Comb through the entries for "Nombre" and pull out each line that holds it.
[Start of Attachment]
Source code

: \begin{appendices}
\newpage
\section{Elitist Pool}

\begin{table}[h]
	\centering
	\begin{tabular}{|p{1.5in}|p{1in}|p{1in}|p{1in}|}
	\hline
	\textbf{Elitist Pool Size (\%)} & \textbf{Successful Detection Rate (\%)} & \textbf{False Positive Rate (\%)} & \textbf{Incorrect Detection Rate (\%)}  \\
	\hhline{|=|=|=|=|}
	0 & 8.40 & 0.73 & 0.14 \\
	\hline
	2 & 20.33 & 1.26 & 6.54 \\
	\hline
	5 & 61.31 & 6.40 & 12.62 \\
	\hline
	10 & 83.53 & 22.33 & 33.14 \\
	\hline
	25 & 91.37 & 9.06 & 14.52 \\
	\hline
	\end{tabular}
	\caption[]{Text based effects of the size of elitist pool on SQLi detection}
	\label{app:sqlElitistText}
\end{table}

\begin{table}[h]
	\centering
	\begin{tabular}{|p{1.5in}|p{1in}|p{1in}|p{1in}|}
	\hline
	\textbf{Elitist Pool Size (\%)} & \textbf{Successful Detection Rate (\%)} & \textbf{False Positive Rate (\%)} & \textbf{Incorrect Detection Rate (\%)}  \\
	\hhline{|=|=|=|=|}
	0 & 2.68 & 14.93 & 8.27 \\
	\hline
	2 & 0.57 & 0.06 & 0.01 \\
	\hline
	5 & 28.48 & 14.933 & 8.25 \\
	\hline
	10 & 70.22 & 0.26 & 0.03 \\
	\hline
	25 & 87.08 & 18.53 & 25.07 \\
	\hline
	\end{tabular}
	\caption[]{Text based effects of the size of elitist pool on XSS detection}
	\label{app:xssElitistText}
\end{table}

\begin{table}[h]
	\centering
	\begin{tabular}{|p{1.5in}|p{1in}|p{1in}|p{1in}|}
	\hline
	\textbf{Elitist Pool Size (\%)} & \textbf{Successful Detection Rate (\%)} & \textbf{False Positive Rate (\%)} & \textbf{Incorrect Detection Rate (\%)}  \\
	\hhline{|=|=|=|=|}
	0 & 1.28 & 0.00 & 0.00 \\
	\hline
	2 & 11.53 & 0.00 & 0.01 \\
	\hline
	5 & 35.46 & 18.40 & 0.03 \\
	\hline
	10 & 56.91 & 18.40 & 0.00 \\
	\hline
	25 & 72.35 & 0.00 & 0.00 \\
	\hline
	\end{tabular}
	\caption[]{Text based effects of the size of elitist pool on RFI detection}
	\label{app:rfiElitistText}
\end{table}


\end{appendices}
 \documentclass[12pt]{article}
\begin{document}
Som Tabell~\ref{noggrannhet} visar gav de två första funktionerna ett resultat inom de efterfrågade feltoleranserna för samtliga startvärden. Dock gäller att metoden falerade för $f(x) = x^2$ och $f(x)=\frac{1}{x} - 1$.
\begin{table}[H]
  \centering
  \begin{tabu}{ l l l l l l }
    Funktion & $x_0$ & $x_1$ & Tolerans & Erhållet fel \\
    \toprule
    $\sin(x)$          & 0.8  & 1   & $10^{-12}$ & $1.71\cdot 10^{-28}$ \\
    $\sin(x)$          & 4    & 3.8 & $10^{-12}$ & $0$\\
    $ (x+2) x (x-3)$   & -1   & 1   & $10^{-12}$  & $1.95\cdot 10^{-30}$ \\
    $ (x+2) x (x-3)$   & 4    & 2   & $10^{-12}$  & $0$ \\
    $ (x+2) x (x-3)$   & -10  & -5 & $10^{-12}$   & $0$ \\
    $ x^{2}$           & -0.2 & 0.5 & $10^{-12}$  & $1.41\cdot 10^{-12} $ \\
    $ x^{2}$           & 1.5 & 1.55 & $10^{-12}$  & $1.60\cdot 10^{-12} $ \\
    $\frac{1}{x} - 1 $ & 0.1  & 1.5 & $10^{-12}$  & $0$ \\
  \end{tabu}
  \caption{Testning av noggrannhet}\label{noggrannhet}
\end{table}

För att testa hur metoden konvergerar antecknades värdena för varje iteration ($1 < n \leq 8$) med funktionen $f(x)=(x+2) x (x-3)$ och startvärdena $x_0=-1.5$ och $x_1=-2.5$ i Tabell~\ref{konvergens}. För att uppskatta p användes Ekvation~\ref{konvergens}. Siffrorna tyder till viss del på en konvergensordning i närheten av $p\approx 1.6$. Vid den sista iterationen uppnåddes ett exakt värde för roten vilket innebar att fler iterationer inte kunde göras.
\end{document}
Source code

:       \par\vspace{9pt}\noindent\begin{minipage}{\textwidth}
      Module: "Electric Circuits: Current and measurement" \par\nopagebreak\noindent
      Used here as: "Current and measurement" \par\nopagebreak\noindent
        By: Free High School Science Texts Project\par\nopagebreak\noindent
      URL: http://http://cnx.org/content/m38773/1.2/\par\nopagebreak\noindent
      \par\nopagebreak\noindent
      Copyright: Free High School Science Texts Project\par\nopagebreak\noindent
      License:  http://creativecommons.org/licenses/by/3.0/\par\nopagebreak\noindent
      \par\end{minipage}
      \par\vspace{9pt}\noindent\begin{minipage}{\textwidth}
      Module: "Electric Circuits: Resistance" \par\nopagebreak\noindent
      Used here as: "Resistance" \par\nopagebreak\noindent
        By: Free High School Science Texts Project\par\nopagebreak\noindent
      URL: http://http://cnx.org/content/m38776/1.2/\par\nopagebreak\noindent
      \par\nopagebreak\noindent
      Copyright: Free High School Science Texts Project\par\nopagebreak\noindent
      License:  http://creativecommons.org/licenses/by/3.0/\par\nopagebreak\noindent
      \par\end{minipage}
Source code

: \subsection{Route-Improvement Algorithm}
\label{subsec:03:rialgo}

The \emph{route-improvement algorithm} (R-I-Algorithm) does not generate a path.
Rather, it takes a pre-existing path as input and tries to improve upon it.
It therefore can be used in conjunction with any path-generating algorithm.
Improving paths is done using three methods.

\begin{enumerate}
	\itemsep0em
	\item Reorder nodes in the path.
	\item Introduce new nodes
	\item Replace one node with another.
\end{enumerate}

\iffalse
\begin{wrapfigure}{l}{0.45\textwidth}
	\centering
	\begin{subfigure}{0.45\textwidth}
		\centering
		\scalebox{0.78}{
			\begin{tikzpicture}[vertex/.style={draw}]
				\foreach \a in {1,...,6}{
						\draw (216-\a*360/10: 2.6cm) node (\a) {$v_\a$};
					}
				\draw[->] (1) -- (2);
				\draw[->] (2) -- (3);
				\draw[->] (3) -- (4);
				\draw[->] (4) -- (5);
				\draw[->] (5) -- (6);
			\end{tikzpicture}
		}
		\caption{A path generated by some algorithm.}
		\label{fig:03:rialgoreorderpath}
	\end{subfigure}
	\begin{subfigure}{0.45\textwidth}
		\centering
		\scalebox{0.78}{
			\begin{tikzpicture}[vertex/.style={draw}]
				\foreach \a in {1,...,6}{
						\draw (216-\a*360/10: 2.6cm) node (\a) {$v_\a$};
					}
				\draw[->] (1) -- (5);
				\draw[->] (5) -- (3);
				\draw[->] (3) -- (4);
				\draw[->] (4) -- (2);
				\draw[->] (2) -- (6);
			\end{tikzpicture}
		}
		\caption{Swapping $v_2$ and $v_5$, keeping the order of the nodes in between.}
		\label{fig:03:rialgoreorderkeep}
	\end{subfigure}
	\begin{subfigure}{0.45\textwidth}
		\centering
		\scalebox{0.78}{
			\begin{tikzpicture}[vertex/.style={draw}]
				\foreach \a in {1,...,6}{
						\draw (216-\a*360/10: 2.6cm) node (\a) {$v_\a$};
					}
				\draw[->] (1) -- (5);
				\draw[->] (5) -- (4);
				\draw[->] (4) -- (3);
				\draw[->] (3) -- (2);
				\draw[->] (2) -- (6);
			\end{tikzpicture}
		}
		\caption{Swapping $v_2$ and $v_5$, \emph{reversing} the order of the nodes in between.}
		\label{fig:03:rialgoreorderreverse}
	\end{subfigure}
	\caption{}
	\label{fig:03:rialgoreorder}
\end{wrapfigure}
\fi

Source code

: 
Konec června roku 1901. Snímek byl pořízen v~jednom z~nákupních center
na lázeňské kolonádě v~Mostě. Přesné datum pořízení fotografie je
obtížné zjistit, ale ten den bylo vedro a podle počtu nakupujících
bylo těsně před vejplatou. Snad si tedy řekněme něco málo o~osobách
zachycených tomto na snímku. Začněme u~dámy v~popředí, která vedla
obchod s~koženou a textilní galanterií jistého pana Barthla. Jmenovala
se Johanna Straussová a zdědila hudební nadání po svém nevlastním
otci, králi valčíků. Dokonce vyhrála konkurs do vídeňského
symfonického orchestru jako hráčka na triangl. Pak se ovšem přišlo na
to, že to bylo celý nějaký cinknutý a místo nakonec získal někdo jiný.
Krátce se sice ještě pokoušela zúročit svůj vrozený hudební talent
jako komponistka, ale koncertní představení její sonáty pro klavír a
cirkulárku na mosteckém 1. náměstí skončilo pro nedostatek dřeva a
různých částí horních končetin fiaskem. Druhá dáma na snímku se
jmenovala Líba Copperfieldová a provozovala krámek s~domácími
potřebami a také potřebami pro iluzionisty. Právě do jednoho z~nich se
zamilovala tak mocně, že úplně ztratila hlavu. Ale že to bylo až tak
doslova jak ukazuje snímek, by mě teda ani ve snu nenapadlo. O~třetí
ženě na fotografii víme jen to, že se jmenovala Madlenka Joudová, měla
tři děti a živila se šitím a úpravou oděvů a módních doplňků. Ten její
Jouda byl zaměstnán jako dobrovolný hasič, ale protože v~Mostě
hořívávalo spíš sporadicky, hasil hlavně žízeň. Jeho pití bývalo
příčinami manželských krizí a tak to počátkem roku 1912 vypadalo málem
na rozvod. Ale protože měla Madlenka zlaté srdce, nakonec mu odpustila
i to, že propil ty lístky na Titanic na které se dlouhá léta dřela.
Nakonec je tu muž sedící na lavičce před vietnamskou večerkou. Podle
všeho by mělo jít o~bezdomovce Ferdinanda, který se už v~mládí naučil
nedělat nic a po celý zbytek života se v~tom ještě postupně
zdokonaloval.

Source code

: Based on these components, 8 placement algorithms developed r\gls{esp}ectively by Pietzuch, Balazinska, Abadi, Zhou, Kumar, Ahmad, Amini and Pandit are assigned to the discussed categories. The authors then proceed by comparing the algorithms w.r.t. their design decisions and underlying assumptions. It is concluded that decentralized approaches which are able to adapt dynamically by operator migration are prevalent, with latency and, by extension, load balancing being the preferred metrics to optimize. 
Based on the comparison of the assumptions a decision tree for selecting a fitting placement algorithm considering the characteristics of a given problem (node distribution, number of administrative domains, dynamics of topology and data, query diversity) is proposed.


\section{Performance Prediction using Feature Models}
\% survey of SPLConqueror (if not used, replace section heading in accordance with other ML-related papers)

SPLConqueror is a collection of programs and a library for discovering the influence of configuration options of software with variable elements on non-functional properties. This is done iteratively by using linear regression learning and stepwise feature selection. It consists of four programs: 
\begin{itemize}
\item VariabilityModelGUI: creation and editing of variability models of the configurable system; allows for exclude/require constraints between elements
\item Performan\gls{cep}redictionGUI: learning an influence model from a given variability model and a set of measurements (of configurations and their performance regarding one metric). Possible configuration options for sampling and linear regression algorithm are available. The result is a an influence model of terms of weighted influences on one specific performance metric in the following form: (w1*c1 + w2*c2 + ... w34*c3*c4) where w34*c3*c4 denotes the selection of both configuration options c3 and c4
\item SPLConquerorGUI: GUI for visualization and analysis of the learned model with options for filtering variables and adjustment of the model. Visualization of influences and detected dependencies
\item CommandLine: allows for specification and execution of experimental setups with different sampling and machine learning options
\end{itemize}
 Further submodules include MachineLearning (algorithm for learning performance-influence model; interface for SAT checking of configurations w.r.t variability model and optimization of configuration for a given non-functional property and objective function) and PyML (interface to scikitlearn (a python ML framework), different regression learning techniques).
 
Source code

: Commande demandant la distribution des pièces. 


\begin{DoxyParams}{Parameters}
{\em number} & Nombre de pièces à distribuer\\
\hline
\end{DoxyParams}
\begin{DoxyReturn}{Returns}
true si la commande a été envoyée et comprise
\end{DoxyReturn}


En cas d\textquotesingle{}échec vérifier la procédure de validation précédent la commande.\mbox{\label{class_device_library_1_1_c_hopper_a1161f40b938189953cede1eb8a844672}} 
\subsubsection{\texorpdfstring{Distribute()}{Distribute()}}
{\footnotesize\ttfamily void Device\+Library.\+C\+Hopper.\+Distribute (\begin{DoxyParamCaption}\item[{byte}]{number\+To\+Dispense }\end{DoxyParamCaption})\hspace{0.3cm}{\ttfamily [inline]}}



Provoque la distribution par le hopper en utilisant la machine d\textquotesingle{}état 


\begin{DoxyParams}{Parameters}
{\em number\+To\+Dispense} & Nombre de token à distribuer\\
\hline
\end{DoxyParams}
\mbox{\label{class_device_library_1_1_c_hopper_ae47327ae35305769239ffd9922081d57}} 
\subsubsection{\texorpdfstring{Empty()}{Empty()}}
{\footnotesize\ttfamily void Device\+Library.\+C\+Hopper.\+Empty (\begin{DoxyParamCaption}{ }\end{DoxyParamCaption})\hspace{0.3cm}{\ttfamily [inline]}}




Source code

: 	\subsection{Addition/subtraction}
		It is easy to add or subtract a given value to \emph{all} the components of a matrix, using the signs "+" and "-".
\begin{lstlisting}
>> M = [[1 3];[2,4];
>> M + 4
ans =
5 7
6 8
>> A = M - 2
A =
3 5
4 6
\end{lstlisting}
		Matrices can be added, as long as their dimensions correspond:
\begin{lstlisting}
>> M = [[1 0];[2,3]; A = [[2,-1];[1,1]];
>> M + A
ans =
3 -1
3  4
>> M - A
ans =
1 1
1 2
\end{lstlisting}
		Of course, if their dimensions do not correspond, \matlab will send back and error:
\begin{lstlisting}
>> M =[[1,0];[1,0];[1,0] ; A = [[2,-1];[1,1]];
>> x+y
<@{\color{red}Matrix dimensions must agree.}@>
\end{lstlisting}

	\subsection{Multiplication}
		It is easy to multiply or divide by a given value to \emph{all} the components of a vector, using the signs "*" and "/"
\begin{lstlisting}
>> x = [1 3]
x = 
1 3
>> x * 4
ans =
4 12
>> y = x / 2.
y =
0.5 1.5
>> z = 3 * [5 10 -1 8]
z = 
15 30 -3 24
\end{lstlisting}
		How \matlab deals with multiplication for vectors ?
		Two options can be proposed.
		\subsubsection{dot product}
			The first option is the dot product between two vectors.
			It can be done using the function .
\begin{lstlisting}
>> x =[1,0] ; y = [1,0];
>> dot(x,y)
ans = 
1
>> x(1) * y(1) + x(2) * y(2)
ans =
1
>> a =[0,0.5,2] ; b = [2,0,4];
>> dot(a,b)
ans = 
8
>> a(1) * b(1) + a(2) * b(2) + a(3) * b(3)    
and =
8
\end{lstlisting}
[End of Attachment]
> **Output**
{\em number} & Nombre de pièces à distribuer\\
{\em number\+To\+Dispense} & Nombre de token à distribuer\\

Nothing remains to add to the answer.